As I try to tell everyone in the P&P field...."use this only as a step to get yourself into a good business or career"... as stepping stone so to speak. Yes this can be a career but in todays atmosphere of the way the P&P Guys/Girls are whipped up on I would never ever ever go into this field. JMO.


----------



## Guest (Jun 29, 2011)

Yeah, I think you know the answer to your own question.

At a bare minimum do you want to make at least $10/hr. for your time? I sure hope at least that. Is this guy 1099ing you (or cash under the table)? I am pretty sure your expenses to do this don't add up to just gas (dump fees?).

Working flat rate for something that in the best circumstance seems/sounds marginal/underpaid is a loser over the long term, just as you are describing a far less than ideal scenario above.

I am not surprised he is trying to convince you to keep at it. If I had no scruples and a guy who would work for >10 bucks an hour with his own gear I would try to hold onto him as well.


----------



## Guest (Jun 29, 2011)

No.

But so long as your willing to work for below wage...
They will be more than happy to pay...

Or the next guy that thinks he can get rich cleaning houses, trailers, whatever.


----------



## Guest (Jun 29, 2011)

FremontREO said:


> SAW now thats the TRUTH of any business.....Those first 2-3 years are a backbreaker:thumbsup:
> 
> JOBU don't take it personal. Its only that this business is like no other. Its not a "contracting" type business even though it technically is. quality of work accounts for 10% of your success and the ability to take good pics and shoot good BULL accounts for the other 90% of your success. Sad but true.


Talk to me on the PICS thing. I think I am overdoing the cleaning for mobile home work. Wiping every baseboard and door frame etc.. Is a realtor ever going to contact the bank (assuming they could) due to a ****ty cleaning job that looks good in the pictures? If I could chill out on the 5 hour cleaning then I would be able to knock out a trash and clean 1 day no prob.

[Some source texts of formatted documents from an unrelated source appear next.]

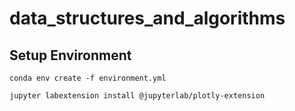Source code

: # data_structures_and_algorithms

## Setup Environment

```
conda env create -f environment.yml

jupyter labextension install @jupyterlab/plotly-extension
```

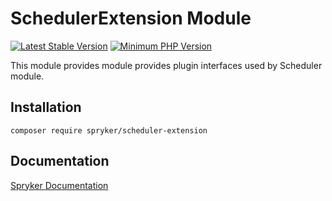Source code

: # SchedulerExtension Module
[![Latest Stable Version](https://poser.pugx.org/spryker/scheduler-extension/v/stable.svg)](https://packagist.org/packages/spryker/scheduler-extension)
[![Minimum PHP Version](https://img.shields.io/badge/php-%3E%3D%208.3-8892BF.svg)](https://php.net/)

This module provides module provides plugin interfaces used by Scheduler module.

## Installation

```
composer require spryker/scheduler-extension
```

## Documentation

[Spryker Documentation](https://docs.spryker.com)
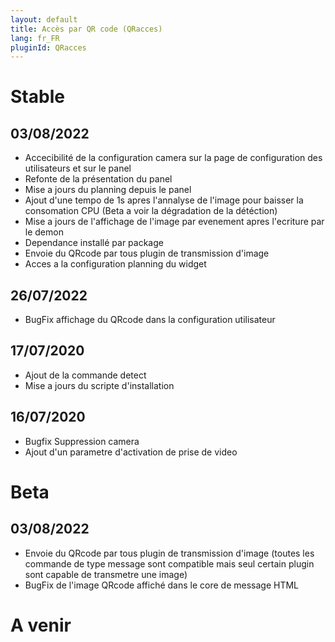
 ```yaml
---
layout: default
title: Accès par QR code (QRacces)
lang: fr_FR
pluginId: QRacces
---
```

# Stable
## 03/08/2022
* Accecibilité de la configuration camera sur la page de configuration des utilisateurs et sur le panel
* Refonte de la présentation du panel
* Mise a jours du planning depuis le panel
* Ajout d'une tempo de 1s apres l'annalyse de l'image pour baisser la consomation CPU (Beta a voir la dégradation de la détéction)
* Mise a jours de l'affichage de l'image par evenement apres l'ecriture par le demon
* Dependance installé par package
* Envoie du QRcode par tous plugin de transmission d'image
* Acces a la configuration planning du widget

## 26/07/2022
* BugFix affichage du QRcode dans la configuration utilisateur

## 17/07/2020
* Ajout de la commande detect
* Mise a jours du scripte d'installation

## 16/07/2020
* Bugfix Suppression camera
* Ajout d'un parametre d'activation de prise de video

# Beta

## 03/08/2022
* Envoie du QRcode par tous plugin de transmission d'image (toutes les commande de type message sont compatible mais seul certain plugin sont capable de transmetre une image)
* BugFix de l'image QRcode affiché dans le core de message HTML

# A venir

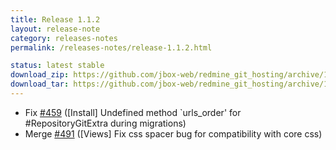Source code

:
 ```yaml
---
title: Release 1.1.2
layout: release-note
category: releases-notes
permalink: /releases-notes/release-1.1.2.html

status: latest stable
download_zip: https://github.com/jbox-web/redmine_git_hosting/archive/1.1.2.zip
download_tar: https://github.com/jbox-web/redmine_git_hosting/archive/1.1.2.tar.gz
---
```


* Fix [#459](https://github.com/jbox-web/redmine_git_hosting/issues/459) ([Install] Undefined method `urls_order' for #RepositoryGitExtra during migrations)
* Merge [#491](https://github.com/jbox-web/redmine_git_hosting/pull/491) ([Views] Fix css spacer bug for compatibility with core css)
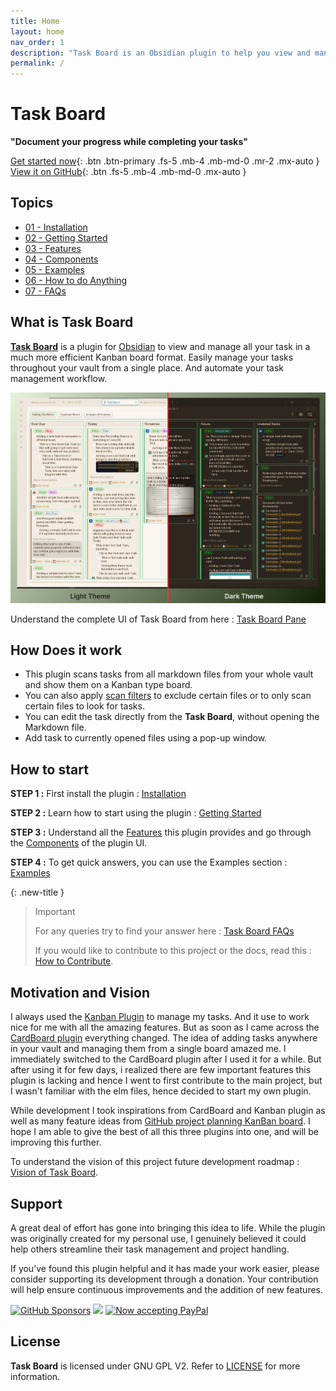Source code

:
 ```yaml
---
title: Home
layout: home
nav_order: 1
description: "Task Board is an Obsidian plugin to help you view and manage all your tasks, throughout your vault from a single Kanban board."
permalink: /
---
```


# **Task Board**

**"Document your progress while completing your tasks"**

[Get started now](#how-to-start){: .btn .btn-primary .fs-5 .mb-4 .mb-md-0 .mr-2 .mx-auto }
[View it on GitHub](https://github.com/tu2-atmanand/Task-Board){: .btn .fs-5 .mb-4 .mb-md-0 .mx-auto }

## Topics

- [01 - Installation](./docs/Installation.md)
- [02 - Getting Started](./docs/Getting_Started.md)
- [03 - Features](./docs/Features/index.md)
- [04 - Components](./docs/Components/index.md)
- [05 - Examples](./docs/Examples/index.md)
- [06 - How to do Anything](./docs/How_To/index.md)
- [07 - FAQs](./docs/FAQs/index.md)

## **What is Task Board**

[**Task Board**](https://github.com/tu2-atmanand/Task-Board) is a plugin for [Obsidian](https://obsidian.md/) to view and manage all your task in a much more efficient Kanban board format. Easily manage your tasks throughout your vault from a single place. And automate your task management workflow.

![Task Board Thumbnail](./assets/TaskBoardThumbnail.png)

Understand the complete UI of Task Board from here : [Task Board Pane](./docs/Components/Task_Board_Pane.md)

## How Does it work

- This plugin scans tasks from all markdown files from your whole vault and show them on a Kanban type board.
- You can also apply [scan filters](./docs/Features/Filters_for_Scanning.md) to exclude certain files or to only scan certain files to look for tasks.
- You can edit the task directly from the **Task Board**, without opening the Markdown file.
- Add task to currently opened files using a pop-up window.

## How to start

**STEP 1 :** First install the plugin : [Installation](./docs/Installation.md)

**STEP 2 :** Learn how to start using the plugin : [Getting Started](./docs/Getting_Started.md)

**STEP 3 :** Understand all the [Features](./docs/Features/index.md) this plugin provides and go through the [Components](./docs/Components/index.md) of the plugin UI.

**STEP 4 :** To get quick answers, you can use the Examples section : [Examples](./docs/Examples/index.md)

{: .new-title }
> Important
>
> For any queries try to find your answer here : [Task Board FAQs](./docs/How_To/index.md)
>
> If you would like to contribute to this project or the docs, read this : [How to Contribute](./docs/Advanced/index.md).

## Motivation and Vision

I always used the [Kanban Plugin](https://github.com/mgmeyers/obsidian-kanban) to manage my tasks. And it use to work nice for me with all the amazing features. But as soon as I came across the [CardBoard plugin](obsidian://show-plugin?id=card-board) everything changed. The idea of adding tasks anywhere in your vault and managing them from a single board amazed me. I immediately switched to the CardBoard plugin after I used it for a while. But after using it for few days, i realized there are few important features this plugin is lacking and hence I went to first contribute to the main project, but I wasn't familiar with the elm files, hence decided to start my own plugin.

While development I took inspirations from CardBoard and Kanban plugin as well as many feature ideas from [GitHub project planning KanBan board](https://docs.github.com/en/issues/planning-and-tracking-with-projects/customizing-views-in-your-project/changing-the-layout-of-a-view#about-the-board-layout). I hope I am able to give the best of all this three plugins into one, and will be improving this further.

To understand the vision of this project future development roadmap : [Vision of Task Board](./docs/Vision.md).

## Support

A great deal of effort has gone into bringing this idea to life. While the plugin was originally created for my personal use, I genuinely believed it could help others streamline their task management and project handling.

If you’ve found this plugin helpful and it has made your work easier, please consider supporting its development through a donation. Your contribution will help ensure continuous improvements and the addition of new features.

[![GitHub Sponsors](https://img.shields.io/github/sponsors/tu2-atmanand?label=Sponsor&logo=GitHub%20Sponsors&style=for-the-badge)](https://github.com/sponsors/tu2-atmanand) <a href="https://www.buymeacoffee.com/tu2_atmanand"><img src="https://img.buymeacoffee.com/button-api/?text=Buy me a book&emoji=📖&slug=tu2_atmanand&button_colour=BD5FFF&font_colour=ffffff&font_family=Cookie&outline_colour=000000&coffee_colour=FFDD00" /></a> <a href="https://paypal.me/tu2atmanand"><img src="https://www.paypalobjects.com/webstatic/mktg/logo/bdg_now_accepting_pp_2line_w.png" border="0" alt="Now accepting PayPal"></a>

## License

**Task Board** is licensed under GNU GPL V2. Refer to [LICENSE](https://github.com/tu2-atmanand/Task-Board/blob/main/LICENSE) for more information.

Also just to reiterate I am only at this job until I can get another.


----------



## Guest (Jun 29, 2011)

jobu said:


> Talk to me on the PICS thing. I think I am overdoing the cleaning for mobile home work. Wiping every baseboard and door frame etc.. Is a realtor ever going to contact the bank (assuming they could) due to a ****ty cleaning job that looks good in the pictures? If I could chill out on the 5 hour cleaning then I would be able to knock out a trash and clean 1 day no prob.
> 
> Also just to reiterate I am only at this job until I can get another.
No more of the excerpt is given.